The weekend of April 11-12, 2026 Clariden is expected to remain accessible. However, an extension of the reserved period may be required depending on progress during the week. Any change will be communicated as early as possible.

For Gordon Bell teams¶

The reserved period on Clariden is intended for large-scale Gordon Bell runs.
Reservation details, including any reservation names and operational instructions, will be communicated directly to the participating teams.
The maximum reservation window is 10 hours per day.
The CSCS Gordon Bell support team will be available to help teams prepare and execute successful runs.

Software environment¶

Clariden and Santis use the same software image during this period:

USS 1.3.1
NVIDIA driver 590
No CPE software stack

Daint uses a different image:

USS 1.1.0
NVIDIA driver 550
CPE software stack available

Warning

Clariden does not provide the CPE software stack. Gordon Bell teams should therefore prepare and validate their software environment on Clariden (or Santis), rather than on Daint. For most users, this means using a uenv, a container-based workflow, or a self-managed software stack.

Storage¶

The same shared filesystems are available across Daint, Clariden, and Santis:

capstor, iopsstor, and VAST are mounted on Clariden during the Gordon Bell runs
Home is shared between Daint, Clariden, and Santis
Scratch spaces are shared between Daint, Clariden, and Santis
Store/Project filesystems are mounted

For most large-scale run data, staging, and scratch-like workloads, /capstor/scratch/cscs/${USER} is the recommended choice.

Lustre striping¶

Uenvs¶

uenv images can be striped across multiple OSTs on the Lustre filesystem, which can significantly improve I/O performance for large files. Striping is applied automatically to all uenv images created in repositories that were either created in the last few months, or who have updated their repos. If your uenv images were created before this change, you can update your repository to apply striping to your existing images.

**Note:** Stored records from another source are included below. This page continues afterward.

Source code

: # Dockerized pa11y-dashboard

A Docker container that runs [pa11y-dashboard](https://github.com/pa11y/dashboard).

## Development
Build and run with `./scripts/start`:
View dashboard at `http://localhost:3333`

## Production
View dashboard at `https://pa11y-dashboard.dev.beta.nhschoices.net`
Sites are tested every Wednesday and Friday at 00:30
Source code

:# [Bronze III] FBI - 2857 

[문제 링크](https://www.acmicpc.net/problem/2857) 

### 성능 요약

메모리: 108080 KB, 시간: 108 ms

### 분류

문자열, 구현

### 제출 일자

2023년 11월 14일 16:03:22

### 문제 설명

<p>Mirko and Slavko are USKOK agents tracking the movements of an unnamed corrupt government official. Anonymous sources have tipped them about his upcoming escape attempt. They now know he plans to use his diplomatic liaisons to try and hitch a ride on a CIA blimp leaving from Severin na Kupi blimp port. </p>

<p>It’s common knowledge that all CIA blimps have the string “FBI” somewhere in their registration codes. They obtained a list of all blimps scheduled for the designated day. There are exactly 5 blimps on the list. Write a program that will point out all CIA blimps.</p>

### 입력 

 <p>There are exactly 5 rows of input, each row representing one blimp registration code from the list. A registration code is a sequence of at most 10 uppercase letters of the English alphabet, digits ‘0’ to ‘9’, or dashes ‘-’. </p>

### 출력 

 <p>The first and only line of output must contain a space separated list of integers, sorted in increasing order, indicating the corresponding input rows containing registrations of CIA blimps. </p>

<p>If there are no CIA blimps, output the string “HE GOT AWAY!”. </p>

check and update uenv repositories for striping

$ uenv repo status
$ uenv repo update

Disabling core-dumps¶

If a large job crashes and tries to write core-dump files on thousands of processes, it will overwhelm the filesystem. Therefore we strongly recommend to disable them with the following command:

disable writing of core-dump files

$ ulimit -S -c0

MPI¶

MPI jobs on Clariden must be started with the Shasta MPI integration:

srun --mpi=cray_shasta ...

MPI may need longer than the default timeout to initialize in large scale runs. As a precaution, we recommend increasing the timeout from 180 seconds to 300.

export PMI_MMAP_SYNC_WAIT_TIME=300

NCCL¶

See the container engine documentation for information on using NCCL in containers. The NCCL documentation contains general information on configuring NCCL. This is especially important when using uenvs, as the relevant environment variables are not set automatically. Because Clariden and Santis do not provide CPE, Gordon Bell teams are strongly encouraged to validate their NCCL and MPI configuration in the exact runtime environment they plan to use for production.